POEM OF THE MONTH
June
Fathers
%20by%20Bruce%20Goff%20(1955)%20(1).png)
Untitled (Composition) by Bruce Goff (1955)
Last night I dreamt
after Wo Chan
my mother was a thimble. My father was a needle.
During the day, he sewed blankets. Large ones for God,
small ones for the devil. Every night, he left the safety
of my mother and went into the night unprotected.
I was a spool of pink thread. Small. From a discount
bin. Sometimes I was useful. Mainly, I was pretty.
Still, I was hopeful that one day I would make it into a blanket.
I wanted to be warm, soft like rabbit’s custard. I wanted
to snuff the fire of my father’s sins with the length of my body.
My father liked the cold night against his bare eye.
Danger got him going. Yet, the red outline of my mother
always pressed into the circumference of his thoughts.
In the morning, I can still see him slinking home—
the tip of his body dull and dirty. Used.


Maria Giesbrecht is a Canadian poet whose work explores her Mexican and Mennonite roots. Her debut poetry collection, A Little Feral, was released by Write Bloody Publishing in May 2026. Her writing has appeared in The Literary Review of Canada, Narrative Magazine, Grain, Only Poems, and elsewhere. She is the winner of the 2025 Jack McCarthy Book Prize, the Lesley Strutt Poetry Prize, a finalist for the 2025 Narrative Poetry Prize and the 2026 Narrative Short Story award. Maria hosts Gather, an international writing community that connects poets worldwide. Born in Durango, Mexico, she now lives near Toronto, Canada.
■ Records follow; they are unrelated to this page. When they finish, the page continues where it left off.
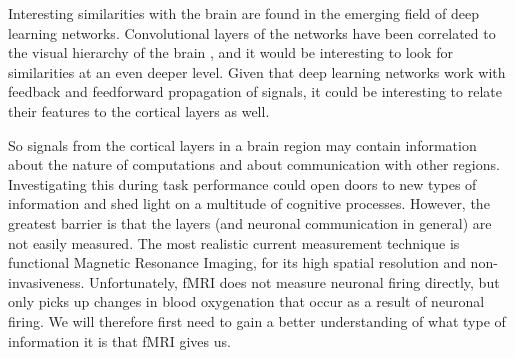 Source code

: Interesting similarities with the brain are found in the emerging field of deep learning networks. Convolutional layers of the networks have been correlated to the visual hierarchy of the brain \cite{Guclu2015}, and it would be interesting to look for similarities at an even deeper level. Given that deep learning networks work with feedback and feedforward propagation of signals, it could be interesting to relate their features to the cortical layers as well.

So signals from the cortical layers in a brain region may contain information about the nature of computations and about communication with other regions. Investigating this during task performance could open doors to new types of information and shed light on a multitude of cognitive processes. However, the greatest barrier is that the layers (and neuronal communication in general) are not easily measured. The most realistic current measurement technique is functional Magnetic Resonance Imaging, for its high spatial resolution and non-invasiveness. Unfortunately, fMRI does not measure neuronal firing directly, but only picks up changes in blood oxygenation that occur as a result of neuronal firing. We will therefore first need to gain a better understanding of what type of information it is that fMRI gives us.

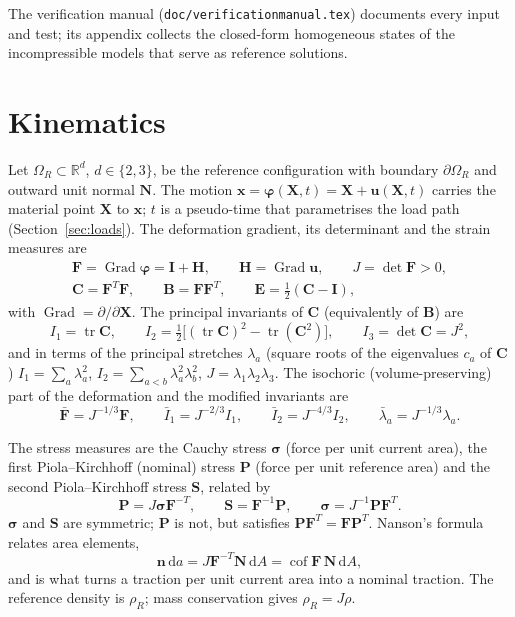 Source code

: \documentclass[11pt]{article}
\newcommand{\ud}{\,\mathrm{d}}
\newcommand{\Grad}{\operatorname{Grad}}
\newcommand{\tr}{\operatorname{tr}}
\newcommand{\cof}{\operatorname{cof}}
\newcommand{\bx}{\bm{x}}
\newcommand{\bX}{\bm{X}}
\newcommand{\bu}{\bm{u}}
\newcommand{\bn}{\bm{n}}
\newcommand{\bN}{\bm{N}}
\newcommand{\bsig}{\bm{\sigma}}
\newcommand{\bP}{\bm{P}}
\newcommand{\bS}{\bm{S}}
\newcommand{\bF}{\bm{F}}
\newcommand{\bFb}{\bar{\bm{F}}}
\newcommand{\bC}{\bm{C}}
\newcommand{\bB}{\bm{B}}
\newcommand{\bE}{\bm{E}}
\newcommand{\bI}{\bm{I}}
\newcommand{\bH}{\bm{H}}
\newcommand{\bphi}{\bm{\varphi}}
\newcommand{\Ione}{I_1}
\newcommand{\Itwo}{I_2}
\newcommand{\Ib}{\bar{I}_1}
\newcommand{\IIb}{\bar{I}_2}
\DeclareRobustCommand{\file}[1]{{\def\_{\textunderscore\allowbreak}\texttt{#1}}}
\begin{document}
The verification manual (\file{doc/verification\_manual.tex}) documents
every input and test; its appendix collects the closed-form homogeneous
states of the incompressible models that serve as reference solutions.

\section{Kinematics}

Let $\Omega_R \subset \mathbb{R}^d$, $d \in \{2, 3\}$, be the reference
configuration with boundary $\partial\Omega_R$ and outward unit normal
$\bN$.  The motion $\bx = \bphi(\bX, t) = \bX + \bu(\bX, t)$ carries the
material point $\bX$ to $\bx$; $t$ is a pseudo-time that parametrises the
load path (Section~\ref{sec:loads}).  The deformation gradient, its
determinant and the strain measures are
\begin{gather}
  \bF = \Grad\bphi = \bI + \bH, \qquad \bH = \Grad\bu, \qquad
  J = \det\bF > 0, \\
  \bC = \bF^T\bF, \qquad \bB = \bF\bF^T, \qquad
  \bE = \tfrac12(\bC - \bI),
\end{gather}
with $\Grad = \partial/\partial\bX$.  The principal invariants of $\bC$
(equivalently of $\bB$) are
\begin{equation}
  \Ione = \tr\bC, \qquad
  \Itwo = \tfrac12\bigl[(\tr\bC)^2 - \tr(\bC^2)\bigr], \qquad
  I_3 = \det\bC = J^2,
\end{equation}
and in terms of the principal stretches $\lambda_a$ (square roots of the
eigenvalues $c_a$ of $\bC$) $\Ione = \sum_a\lambda_a^2$,
$\Itwo = \sum_{a<b}\lambda_a^2\lambda_b^2$, $J = \lambda_1\lambda_2\lambda_3$.
The isochoric (volume-preserving) part of the deformation and the modified
invariants are
\begin{equation}
  \bFb = J^{-1/3}\bF, \qquad
  \Ib = J^{-2/3}\Ione, \qquad
  \IIb = J^{-4/3}\Itwo, \qquad
  \bar\lambda_a = J^{-1/3}\lambda_a .
  \label{eq:isochoric}
\end{equation}

The stress measures are the Cauchy stress $\bsig$ (force per unit current
area), the first Piola--Kirchhoff (nominal) stress $\bP$ (force per unit
reference area) and the second Piola--Kirchhoff stress $\bS$, related by
\begin{equation}
  \bP = J\bsig\bF^{-T}, \qquad
  \bS = \bF^{-1}\bP, \qquad
  \bsig = J^{-1}\bP\bF^T .
  \label{eq:piola}
\end{equation}
$\bsig$ and $\bS$ are symmetric; $\bP$ is not, but satisfies
$\bP\bF^T = \bF\bP^T$.  Nanson's formula relates area elements,
\begin{equation}
  \bn\ud a = J\bF^{-T}\bN\ud A = \cof\bF\,\bN\ud A,
  \label{eq:nanson}
\end{equation}
and is what turns a traction per unit current area into a nominal
traction.  The reference density is $\rho_R$; mass conservation gives
$\rho_R = J\rho$.
\end{document}
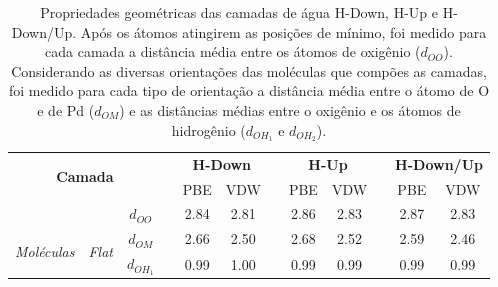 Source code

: \begin{table}[t!]
	\centering
	\caption{Propriedades geométricas das camadas de água H-Down, H-Up e H-Down/Up. Após os átomos atingirem as posições de mínimo, foi medido para cada camada a distância média entre os átomos de oxigênio ($ {d_{OO}} $). Considerando as diversas orientações das moléculas que compões as camadas, foi medido para cada tipo de orientação a distância média entre o átomo de O e de Pd ($ {d_{OM}} $) e as distâncias médias entre o oxigênio e os átomos de hidrogênio ($ {d_{OH_1}}$ e $ {d_{OH_2}}$).\label{tab:camada}}
	\begin{tabular}{cccccccccccc} 
		\hline\hline\addlinespace[3.5pt]
		\multicolumn{12}{c}{\textbf{Propriedades Geométricas ($ \si{\angstrom} $) - Camada de Água}}                                                                                                                                                                                                              \\ 
		\midrule
		\multicolumn{3}{c}{\multirow{2}{*}{\textbf{Camada}}}                                                                                                  &  & \multicolumn{2}{c}{\textbf{H-Down}} &  & \multicolumn{2}{c}{\textbf{H-Up}} &  & \multicolumn{2}{c}{\textbf{H-Down/Up}}  \\ 
		\cmidrule{5-6}\cmidrule{8-9}\cmidrule{11-12}
		\multicolumn{3}{c}{}                                                                                                                                  &  & PBE  & VDW                      &  & PBE  & VDW                     &  & PBE  & VDW                             \\ 
		\midrule
		&                                                                                       & ${d_{OO}}$   &  & 2.84 & 2.81                         &  & 2.86 & 2.83                       &  & 2.87 & 2.83                               \\ 
		\midrule
		\multirow{9}{*}{\textit{Moléculas}} & \multirow{3}{*}{\textit{Flat}}                                                        & ${d_{OM}} $ &  & 2.66 & 2.50                         &  & 2.68 & 2.52                       &  & 2.59 & 2.46                               \\
		&                                                                                       & ${d_{OH_1}}$ &  & 0.99 & 1.00                         &  & 0.99 & 0.99                       &  & 0.99 & 0.99                               \\

\end{tabular}
\end{table}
I wrote this poem after reading Wo Chan’s poem "Such As" during a brilliant poetry workshop on Origin Stories hosted by Chen Chen in Gather. This year, I've also been writing a lot of disclaimer poetry, in which the title or the first line provides context for the rest of the poem and its truth claims. One of my favourite poems, Lynn Emanuel's "The Sleeping," starts with "I have imagined all this." There are some things I write about where a disclaimer like "Last night I dreamt" gives me a way to get closer to the truth than without it. Subconsciously, a layer of safety is sometimes required to touch on topics like these. Writing about my father through the lens of a dream felt both truer and more compelling. The dream framework created enough distance for me to say things I might not have been able to say directly, while still remaining emotionally honest.

I love the conceit of Maria Giesbrecht’s “Last night I dreamt” — mother as thimble, father as needle, speaker as a spool of pink thread — it’s deceptively simple but the world it builds is anything but. Every detail in this poem earns its place. The father sews blankets “large ones for God, / small ones for the devil.” Hah! Already we know everything we need to know about his proportions of devotion and vice. And every night he leaves the safety of the thimble and goes into the dark unprotected. What also got me is the speaker’s self-positioning: “I was a spool of pink thread. Small. From a discount / bin. Sometimes I was useful. Mainly, I was pretty.” I love that (love the lines, hate that they had to be written): the child as afterthought, as ornament, as something sidelined. And still: “I was hopeful that one day I would make it into a blanket.” The desire to be woven into the family narrative, to matter, to be warm enough to undo harm. “I wanted / to snuff the fire of my father’s sins with the length of my body” is a devastating admission: the child who believes she can absorb enough damage to redeem a parent. Maria wrote in her contributor’s note that the dream framework gave her enough distance to say things she couldn’t say directly, and you can feel that calibration in all of these measured lines — the poem is so tender even as it is brutal.